Give kidney patients the right to save their lives!
According to the High Court, an estimated 20 million people in the country suffer from some form of kidney disease every year and about 35,000-45,000 of them die of kidney failure. Although the annual demand for kidney transplant is somewhere between 5,000-9,000, only about 120-130 end-stage renal failure patients can find healthy donors and undergo kidney transplant per year.
Among the thousands of patients hoping to receive a kidney transplant is the first blind lawyer of Faridpur Bar Association and a recipient of The Daily Star and IPDC Finance's Unsung Women Nation Builders Awards 2020, Marjia Rabbani Shoshi. Marjia has no eligible and willing donor in her immediate and extended family, which means her only option is a nonrelative donor or a cadaveric one. The latter is difficult because of the social taboo about removing organs from the body of a brain-dead patient, while the former cannot be done unless the Organ Transplantation Act 1999 is amended to allow voluntary kidney donations. Last December, the High Court even ordered the government to make such an amendment within six months. Unfortunately, the drafting of the amendment is still only at its primary stage, as this newspaper reported yesterday.

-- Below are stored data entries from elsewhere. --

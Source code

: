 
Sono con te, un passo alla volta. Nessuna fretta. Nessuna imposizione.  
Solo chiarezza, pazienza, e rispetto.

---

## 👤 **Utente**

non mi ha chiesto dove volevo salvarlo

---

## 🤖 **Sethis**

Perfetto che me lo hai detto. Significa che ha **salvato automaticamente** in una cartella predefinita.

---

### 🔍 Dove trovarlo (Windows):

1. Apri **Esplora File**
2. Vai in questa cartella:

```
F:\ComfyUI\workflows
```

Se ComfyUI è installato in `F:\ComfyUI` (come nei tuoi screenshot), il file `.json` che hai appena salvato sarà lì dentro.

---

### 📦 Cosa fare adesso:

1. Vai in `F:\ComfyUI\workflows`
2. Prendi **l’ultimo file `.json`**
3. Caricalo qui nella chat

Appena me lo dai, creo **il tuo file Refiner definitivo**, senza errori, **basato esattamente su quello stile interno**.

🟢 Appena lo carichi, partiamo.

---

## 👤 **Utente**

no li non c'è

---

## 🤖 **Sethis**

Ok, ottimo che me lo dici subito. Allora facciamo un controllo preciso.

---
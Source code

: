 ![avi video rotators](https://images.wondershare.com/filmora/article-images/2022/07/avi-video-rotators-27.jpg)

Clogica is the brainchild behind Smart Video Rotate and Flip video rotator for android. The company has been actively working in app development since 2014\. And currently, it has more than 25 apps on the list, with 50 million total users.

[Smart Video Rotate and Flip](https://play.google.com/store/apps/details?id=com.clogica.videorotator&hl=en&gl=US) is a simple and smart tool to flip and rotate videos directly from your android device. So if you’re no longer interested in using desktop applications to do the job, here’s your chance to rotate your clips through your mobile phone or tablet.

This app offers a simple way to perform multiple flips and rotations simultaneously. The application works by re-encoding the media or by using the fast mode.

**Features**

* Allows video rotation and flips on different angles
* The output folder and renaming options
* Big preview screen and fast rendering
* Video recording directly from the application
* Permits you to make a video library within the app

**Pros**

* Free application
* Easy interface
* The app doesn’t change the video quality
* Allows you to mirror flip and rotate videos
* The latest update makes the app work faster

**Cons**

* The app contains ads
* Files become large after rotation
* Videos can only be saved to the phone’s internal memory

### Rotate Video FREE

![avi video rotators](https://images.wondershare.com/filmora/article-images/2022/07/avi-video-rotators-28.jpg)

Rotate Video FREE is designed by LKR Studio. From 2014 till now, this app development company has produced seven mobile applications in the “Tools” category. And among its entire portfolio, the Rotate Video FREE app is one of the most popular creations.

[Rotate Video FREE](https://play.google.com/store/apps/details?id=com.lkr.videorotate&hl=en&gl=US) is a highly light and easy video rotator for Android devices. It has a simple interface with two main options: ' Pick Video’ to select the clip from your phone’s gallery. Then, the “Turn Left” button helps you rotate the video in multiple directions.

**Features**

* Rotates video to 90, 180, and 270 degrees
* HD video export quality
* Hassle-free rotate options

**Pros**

Because the law prohibits voluntary kidney donations, hundreds of Bangladeshis are forced to travel abroad in search of a life-saving kidney transplant. Others have to resort to middlemen and the black market, who convince the economically poor to become donors and take advantage of them, while charging the patients hefty sums of money.
The number of promising lives that are lost every year due to such roadblocks is staggering. And the fact that the government isn't moving quicker to remove them is unacceptable. People like Marjia should not have to wait around indefinitely for the government to slowly reframe the law. They should be able to get a procedure that could save their lives done immediately.
The government needs to urgently amend the Organ Transplantation Act 1999, as per the High Court's directive. It should also launch an awareness campaign so that it becomes more feasible for kidney patients to receive transplants from cadaveric donors.